As you know, our cultures and societies are becoming more distracted and fond of escapism via external stimulation. Accordingly, you will find that modern spiritual and meditation techniques tend to make sacrifices, muting or discarding the lofty objectives declared in the ancient texts, slowing down progress, putting a ceiling on our endeavour.
Worse still is the creation a false belief that the outcome to be sought is a passive, one-with-everything stupor, from which nothing of importance can be realised or utilised in this world.
Meditation techniques are wide and varied. Some prioritise the emotional nature, some the intellect, but you will see that as you go back further and further through the millennia that eventually the two sides unite. There is a lucid and rational model of the psyche and the cosmos that harmonises all disparate and disconnected aspects.
You can start here. You can begin meditation in its deepest sense from the outset rather than wading through reams of new age confabulation.

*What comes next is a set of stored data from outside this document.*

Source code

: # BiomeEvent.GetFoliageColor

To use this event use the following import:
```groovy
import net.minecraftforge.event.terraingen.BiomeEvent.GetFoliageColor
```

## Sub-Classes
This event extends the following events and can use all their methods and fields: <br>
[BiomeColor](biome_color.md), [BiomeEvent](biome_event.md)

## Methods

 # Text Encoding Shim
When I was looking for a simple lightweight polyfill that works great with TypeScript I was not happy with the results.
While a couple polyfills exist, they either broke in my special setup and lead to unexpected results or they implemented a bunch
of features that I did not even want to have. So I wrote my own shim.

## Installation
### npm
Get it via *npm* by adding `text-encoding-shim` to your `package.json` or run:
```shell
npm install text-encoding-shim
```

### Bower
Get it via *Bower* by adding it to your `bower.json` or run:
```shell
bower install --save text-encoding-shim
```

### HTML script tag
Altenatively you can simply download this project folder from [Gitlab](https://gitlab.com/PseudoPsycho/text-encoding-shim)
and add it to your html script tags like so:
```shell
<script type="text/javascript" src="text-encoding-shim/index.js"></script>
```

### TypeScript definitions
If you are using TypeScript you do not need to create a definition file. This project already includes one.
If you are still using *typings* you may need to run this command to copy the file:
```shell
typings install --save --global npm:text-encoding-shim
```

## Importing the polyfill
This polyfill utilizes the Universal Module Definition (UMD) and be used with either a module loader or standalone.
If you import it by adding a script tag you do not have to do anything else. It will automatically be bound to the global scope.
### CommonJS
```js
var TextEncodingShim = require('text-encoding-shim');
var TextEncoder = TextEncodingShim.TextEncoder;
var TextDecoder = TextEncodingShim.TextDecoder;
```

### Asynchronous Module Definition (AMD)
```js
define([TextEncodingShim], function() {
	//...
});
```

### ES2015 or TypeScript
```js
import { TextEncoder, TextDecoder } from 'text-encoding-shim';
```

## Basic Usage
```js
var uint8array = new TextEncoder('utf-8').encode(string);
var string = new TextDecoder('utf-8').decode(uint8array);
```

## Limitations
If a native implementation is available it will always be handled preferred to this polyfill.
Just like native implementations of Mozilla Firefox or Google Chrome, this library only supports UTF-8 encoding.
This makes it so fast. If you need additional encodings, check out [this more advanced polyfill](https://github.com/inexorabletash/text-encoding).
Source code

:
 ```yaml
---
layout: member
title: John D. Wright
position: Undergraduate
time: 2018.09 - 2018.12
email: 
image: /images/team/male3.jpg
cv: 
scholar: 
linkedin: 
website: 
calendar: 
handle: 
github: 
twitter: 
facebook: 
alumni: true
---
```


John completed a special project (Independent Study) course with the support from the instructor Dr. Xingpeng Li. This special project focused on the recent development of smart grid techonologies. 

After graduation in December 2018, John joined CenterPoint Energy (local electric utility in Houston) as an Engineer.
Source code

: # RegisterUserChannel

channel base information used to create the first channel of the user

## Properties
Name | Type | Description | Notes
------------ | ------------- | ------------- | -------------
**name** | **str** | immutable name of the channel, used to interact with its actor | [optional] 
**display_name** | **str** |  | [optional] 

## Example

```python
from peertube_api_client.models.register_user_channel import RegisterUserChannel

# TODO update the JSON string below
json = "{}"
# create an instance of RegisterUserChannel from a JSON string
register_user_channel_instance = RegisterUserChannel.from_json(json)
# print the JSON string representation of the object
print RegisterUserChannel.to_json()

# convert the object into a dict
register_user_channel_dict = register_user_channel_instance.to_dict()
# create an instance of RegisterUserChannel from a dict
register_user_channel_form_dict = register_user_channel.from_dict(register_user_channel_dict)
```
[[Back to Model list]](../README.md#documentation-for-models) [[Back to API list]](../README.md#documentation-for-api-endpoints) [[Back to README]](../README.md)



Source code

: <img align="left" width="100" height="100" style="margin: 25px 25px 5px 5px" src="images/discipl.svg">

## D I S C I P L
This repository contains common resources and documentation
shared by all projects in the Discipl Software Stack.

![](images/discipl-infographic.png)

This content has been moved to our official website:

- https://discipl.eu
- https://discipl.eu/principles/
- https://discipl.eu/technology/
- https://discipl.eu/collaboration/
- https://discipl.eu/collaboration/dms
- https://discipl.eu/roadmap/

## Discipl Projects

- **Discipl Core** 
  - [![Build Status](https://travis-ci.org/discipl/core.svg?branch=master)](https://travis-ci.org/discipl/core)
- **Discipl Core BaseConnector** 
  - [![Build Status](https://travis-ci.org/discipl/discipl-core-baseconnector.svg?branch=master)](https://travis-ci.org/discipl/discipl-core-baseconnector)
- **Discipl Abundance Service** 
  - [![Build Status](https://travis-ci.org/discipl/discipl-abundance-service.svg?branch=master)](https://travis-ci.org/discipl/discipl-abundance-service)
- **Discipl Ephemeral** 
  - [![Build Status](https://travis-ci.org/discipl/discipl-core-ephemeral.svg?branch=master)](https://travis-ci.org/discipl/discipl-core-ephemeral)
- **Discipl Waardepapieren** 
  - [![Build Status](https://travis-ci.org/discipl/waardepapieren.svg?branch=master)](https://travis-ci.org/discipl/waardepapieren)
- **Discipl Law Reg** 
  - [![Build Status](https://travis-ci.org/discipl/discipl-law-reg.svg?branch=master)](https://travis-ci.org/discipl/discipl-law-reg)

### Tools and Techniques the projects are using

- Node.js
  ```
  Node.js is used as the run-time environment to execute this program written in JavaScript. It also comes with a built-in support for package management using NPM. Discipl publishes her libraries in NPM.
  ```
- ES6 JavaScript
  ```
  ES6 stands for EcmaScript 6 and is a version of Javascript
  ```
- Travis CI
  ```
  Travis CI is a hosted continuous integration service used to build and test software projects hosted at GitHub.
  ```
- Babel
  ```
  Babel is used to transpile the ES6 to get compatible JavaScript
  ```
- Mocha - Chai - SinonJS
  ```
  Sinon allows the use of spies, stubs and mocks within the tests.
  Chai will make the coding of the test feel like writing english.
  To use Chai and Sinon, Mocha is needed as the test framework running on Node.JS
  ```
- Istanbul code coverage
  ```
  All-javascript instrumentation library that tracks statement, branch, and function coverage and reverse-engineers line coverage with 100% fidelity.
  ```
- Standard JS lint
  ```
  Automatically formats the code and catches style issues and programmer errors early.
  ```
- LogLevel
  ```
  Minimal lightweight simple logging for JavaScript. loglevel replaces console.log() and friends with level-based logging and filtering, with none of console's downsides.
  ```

It is through the techniques described in Vedanta and ancient Yoga that knowledge in its highest sense, and healing of the selves occurs. The vehicles of physical existence are purified and made sensitive, a stream of information from the object of your meditation comes into your awareness. You can select the object to be meditated upon, it can be something as simple as a task or problem in your life, something with which you are curious or fascinated, or if you find yourself with the time and capacity to tackle metaphysical or spiritual realms, you could choose an object like the nature of the manifested universe, the all pervading consciousness, or an image of the divine if you are so inclined.
This is how we accomplish the noble goals, the ideas that inspired teachers throughout human history have hinted at. This is how we make fundamental shifts in ourselves and the world. By redirecting our active extroversion into active introversion.